Data for this exercise:
§ §

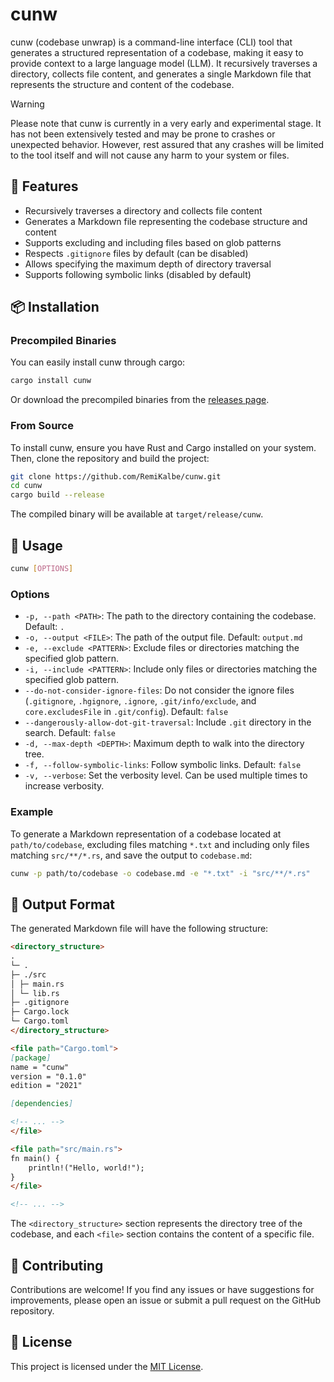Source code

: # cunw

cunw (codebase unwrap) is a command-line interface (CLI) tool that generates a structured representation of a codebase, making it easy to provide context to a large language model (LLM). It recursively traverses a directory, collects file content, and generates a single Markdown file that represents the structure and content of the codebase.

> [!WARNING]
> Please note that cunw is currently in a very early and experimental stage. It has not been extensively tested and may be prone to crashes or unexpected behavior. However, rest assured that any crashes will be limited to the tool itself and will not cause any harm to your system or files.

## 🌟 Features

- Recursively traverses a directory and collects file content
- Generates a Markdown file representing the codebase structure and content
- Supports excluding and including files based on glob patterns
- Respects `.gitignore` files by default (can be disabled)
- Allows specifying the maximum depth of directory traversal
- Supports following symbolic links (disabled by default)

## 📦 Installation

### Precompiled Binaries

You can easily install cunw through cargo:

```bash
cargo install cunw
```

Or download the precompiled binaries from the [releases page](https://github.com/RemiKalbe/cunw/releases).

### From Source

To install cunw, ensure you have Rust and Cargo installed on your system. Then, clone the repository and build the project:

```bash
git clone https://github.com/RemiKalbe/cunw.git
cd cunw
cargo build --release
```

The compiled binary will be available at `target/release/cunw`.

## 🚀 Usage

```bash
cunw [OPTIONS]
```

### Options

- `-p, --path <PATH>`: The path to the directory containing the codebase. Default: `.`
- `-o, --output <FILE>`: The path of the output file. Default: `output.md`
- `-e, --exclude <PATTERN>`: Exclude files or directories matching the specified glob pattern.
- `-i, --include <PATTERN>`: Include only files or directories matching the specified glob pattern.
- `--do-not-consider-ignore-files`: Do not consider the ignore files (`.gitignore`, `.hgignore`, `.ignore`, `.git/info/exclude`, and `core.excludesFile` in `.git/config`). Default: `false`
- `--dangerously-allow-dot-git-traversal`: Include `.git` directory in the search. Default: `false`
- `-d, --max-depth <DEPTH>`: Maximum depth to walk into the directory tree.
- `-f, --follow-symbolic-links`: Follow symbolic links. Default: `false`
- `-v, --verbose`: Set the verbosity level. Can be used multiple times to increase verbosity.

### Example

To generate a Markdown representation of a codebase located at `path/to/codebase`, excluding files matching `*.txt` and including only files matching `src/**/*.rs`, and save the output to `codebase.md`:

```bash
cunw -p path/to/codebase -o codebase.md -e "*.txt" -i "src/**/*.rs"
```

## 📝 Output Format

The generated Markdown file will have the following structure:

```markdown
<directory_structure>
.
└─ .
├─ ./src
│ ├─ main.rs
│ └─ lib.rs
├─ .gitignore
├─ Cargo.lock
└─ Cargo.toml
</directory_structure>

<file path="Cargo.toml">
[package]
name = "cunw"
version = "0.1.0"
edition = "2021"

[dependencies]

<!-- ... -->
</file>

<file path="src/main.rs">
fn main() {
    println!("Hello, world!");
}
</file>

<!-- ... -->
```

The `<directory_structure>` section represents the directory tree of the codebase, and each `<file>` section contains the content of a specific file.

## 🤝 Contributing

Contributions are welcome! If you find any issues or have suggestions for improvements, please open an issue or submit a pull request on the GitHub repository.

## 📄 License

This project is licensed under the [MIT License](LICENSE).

§ §

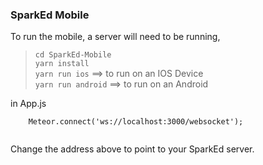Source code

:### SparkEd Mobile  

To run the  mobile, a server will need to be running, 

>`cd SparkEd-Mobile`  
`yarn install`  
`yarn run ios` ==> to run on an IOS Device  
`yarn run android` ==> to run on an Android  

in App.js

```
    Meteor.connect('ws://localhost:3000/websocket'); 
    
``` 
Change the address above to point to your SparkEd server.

§ §

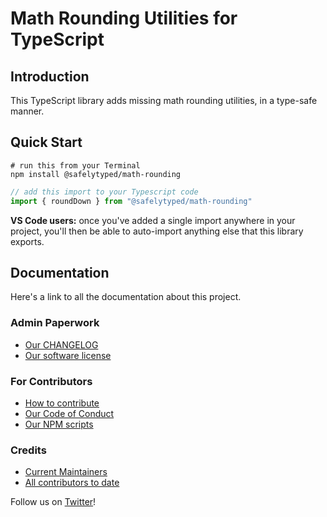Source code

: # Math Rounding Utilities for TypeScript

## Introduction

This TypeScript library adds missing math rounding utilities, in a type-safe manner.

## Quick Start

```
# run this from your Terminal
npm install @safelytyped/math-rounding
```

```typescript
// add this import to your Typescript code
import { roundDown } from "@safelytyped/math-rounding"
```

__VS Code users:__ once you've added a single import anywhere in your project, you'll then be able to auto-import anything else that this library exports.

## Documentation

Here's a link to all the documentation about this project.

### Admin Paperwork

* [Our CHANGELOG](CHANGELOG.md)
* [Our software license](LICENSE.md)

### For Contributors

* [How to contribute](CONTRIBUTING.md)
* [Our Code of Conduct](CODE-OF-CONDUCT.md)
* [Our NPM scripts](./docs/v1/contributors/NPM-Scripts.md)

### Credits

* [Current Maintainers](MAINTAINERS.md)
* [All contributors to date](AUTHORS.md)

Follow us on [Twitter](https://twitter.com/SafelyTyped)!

§ §

Start with the line above that contains "contributors to date](AUTHORS.md)" and stop after the line that contains "Follow us on". Output those lines exactly, and only those.

Exercise output:
* [All contributors to date](AUTHORS.md)

Follow us on [Twitter](https://twitter.com/SafelyTyped)!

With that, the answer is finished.